Collected data entries:
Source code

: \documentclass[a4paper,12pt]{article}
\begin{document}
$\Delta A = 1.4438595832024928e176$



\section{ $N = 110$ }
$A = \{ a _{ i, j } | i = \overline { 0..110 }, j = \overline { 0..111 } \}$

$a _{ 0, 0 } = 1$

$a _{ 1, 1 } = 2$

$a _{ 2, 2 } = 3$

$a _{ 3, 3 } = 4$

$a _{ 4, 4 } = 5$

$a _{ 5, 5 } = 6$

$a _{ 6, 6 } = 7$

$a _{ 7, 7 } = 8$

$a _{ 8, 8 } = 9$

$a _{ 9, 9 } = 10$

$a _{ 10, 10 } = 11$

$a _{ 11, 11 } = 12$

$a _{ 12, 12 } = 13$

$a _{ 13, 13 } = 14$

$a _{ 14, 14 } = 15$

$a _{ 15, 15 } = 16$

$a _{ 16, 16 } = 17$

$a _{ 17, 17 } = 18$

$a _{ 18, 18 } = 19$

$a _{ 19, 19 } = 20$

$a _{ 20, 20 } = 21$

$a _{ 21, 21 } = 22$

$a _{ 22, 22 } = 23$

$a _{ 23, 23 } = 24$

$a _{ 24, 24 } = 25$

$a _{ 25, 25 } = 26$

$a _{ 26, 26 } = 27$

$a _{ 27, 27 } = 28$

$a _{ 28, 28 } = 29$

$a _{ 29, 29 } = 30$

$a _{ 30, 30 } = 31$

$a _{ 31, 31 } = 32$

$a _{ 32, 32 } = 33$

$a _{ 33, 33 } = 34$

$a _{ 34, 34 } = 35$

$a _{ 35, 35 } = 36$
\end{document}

--

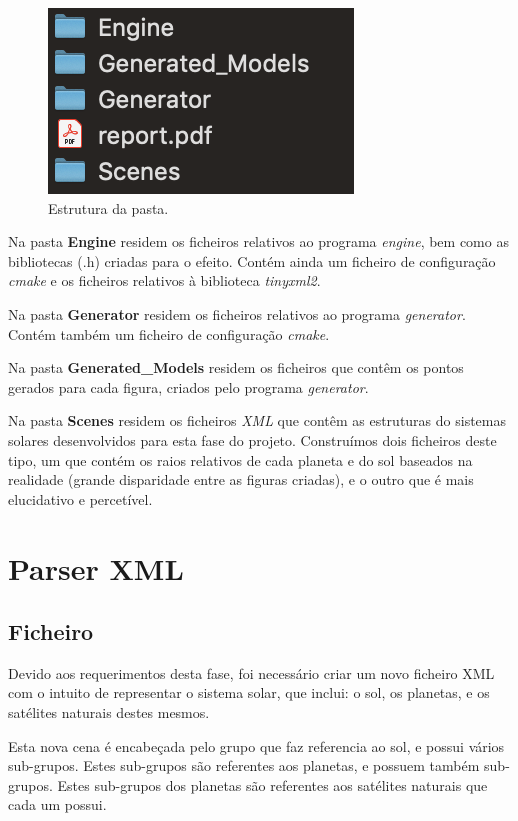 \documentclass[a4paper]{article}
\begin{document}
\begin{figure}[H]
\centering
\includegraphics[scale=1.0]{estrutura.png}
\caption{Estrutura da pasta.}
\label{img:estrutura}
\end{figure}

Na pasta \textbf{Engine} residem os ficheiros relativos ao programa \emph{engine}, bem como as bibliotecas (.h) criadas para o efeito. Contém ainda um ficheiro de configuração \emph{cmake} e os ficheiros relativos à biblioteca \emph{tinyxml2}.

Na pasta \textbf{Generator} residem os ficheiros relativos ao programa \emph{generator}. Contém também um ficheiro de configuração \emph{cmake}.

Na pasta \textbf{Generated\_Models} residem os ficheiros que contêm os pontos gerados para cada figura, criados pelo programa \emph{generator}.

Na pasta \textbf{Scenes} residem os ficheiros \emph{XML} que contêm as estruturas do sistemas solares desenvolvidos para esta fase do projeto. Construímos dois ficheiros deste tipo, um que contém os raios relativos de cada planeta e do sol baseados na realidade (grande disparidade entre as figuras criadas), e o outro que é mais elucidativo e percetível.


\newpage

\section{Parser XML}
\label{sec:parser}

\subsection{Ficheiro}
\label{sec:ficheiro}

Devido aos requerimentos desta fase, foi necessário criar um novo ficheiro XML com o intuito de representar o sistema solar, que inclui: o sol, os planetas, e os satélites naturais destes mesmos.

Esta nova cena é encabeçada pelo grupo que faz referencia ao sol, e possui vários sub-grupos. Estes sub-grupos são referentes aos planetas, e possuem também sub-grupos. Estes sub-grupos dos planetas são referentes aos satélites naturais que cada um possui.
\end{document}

EXERCISE INSTRUCTIONS> Filter the lines above, keeping each one that contains the string "pelo".

RESPONSE TO THE EXERCISE>
Na pasta \textbf{Generated\_Models} residem os ficheiros que contêm os pontos gerados para cada figura, criados pelo programa \emph{generator}.
Esta nova cena é encabeçada pelo grupo que faz referencia ao sol, e possui vários sub-grupos. Estes sub-grupos são referentes aos planetas, e possuem também sub-grupos. Estes sub-grupos dos planetas são referentes aos satélites naturais que cada um possui.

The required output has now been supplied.